Fri Nov 20 2009, 12:22AM

Registered Member #2123 Joined: Sat May 16 2009, 03:10AM
Location: Bend, Oregon
Posts: 312

Another thing about SiC is that the junction temperature runs quite a bit higher than Silicon, 250C or higher. (SiC die attach metallurgy is a major area of research right now). Your devices are likely to run hotter than what you are used to. If you choose to use thermal grease, look for a type intended for higher than typical temperatures.

wylie

Fri Nov 20 2009, 03:15AM

Registered Member #882 Joined: Sat Jul 07 2007, 04:32AM
Location:
Posts: 103

As an aside and afterthought, black paint applied to convection-type finned heat sinks actually reduces their capacity to dissipate heat

I have a pile of 1" W x 2" H TO220 heat sinks from some SGI Indigo PSUs. They're all painted black....methinks SGI got ripped off by their PSU supplier! Not the kind of mistake i'd like to see in MY really expensive workstation. Luckily i got 4 of em for $200, and after putting all the working parts together and realizing i'd need to solder on a new battery in order to boot...well, i had 4 nice PSU's to take apart. Lots of caps, toroid chokes, and some fun irf810 and irf730 that i totally destroyed (not before getting some results though, hence the fun).

Those purple cases make beautiful replacements for the blocks in cinderblock+boards furniture. Plus a nice stack of big gold plated PGA chips. Should i start a thread about getting that gold off, anyone got some ideas?

(Sorry for all the thread jacking; well not really, but doesn't seem right to start a new thread just to talk about my painted-black heatsinks and where i got them, when i was replying to Harry's insights above about that problem.)

Henry H

Fri Nov 20 2009, 03:52AM

Registered Member #2298 Joined: Sat Aug 15 2009, 08:16PM
Location: ex UK, now Santa Cruz, CA
Posts: 35

I think Mary was pointing out that it's a bad idea to paint a bare-metal heatsink black, not that black heatsinks in general are bad.

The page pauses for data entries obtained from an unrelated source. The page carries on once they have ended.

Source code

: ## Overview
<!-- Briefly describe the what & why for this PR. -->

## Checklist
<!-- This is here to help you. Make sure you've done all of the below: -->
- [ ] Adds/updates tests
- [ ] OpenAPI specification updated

WRT junction temperature the speced max for my SiC JFETs is 175 C. Still a bit higher than typical silicon devices but not up at 250C levels. Junction-to-case thermal resistance is 1.1 W/K so at 60 watts the case will need to be at 120C, within the range of normal thermal compounds.

Got the thermal epoxy today. Still waiting on the AlN insulators.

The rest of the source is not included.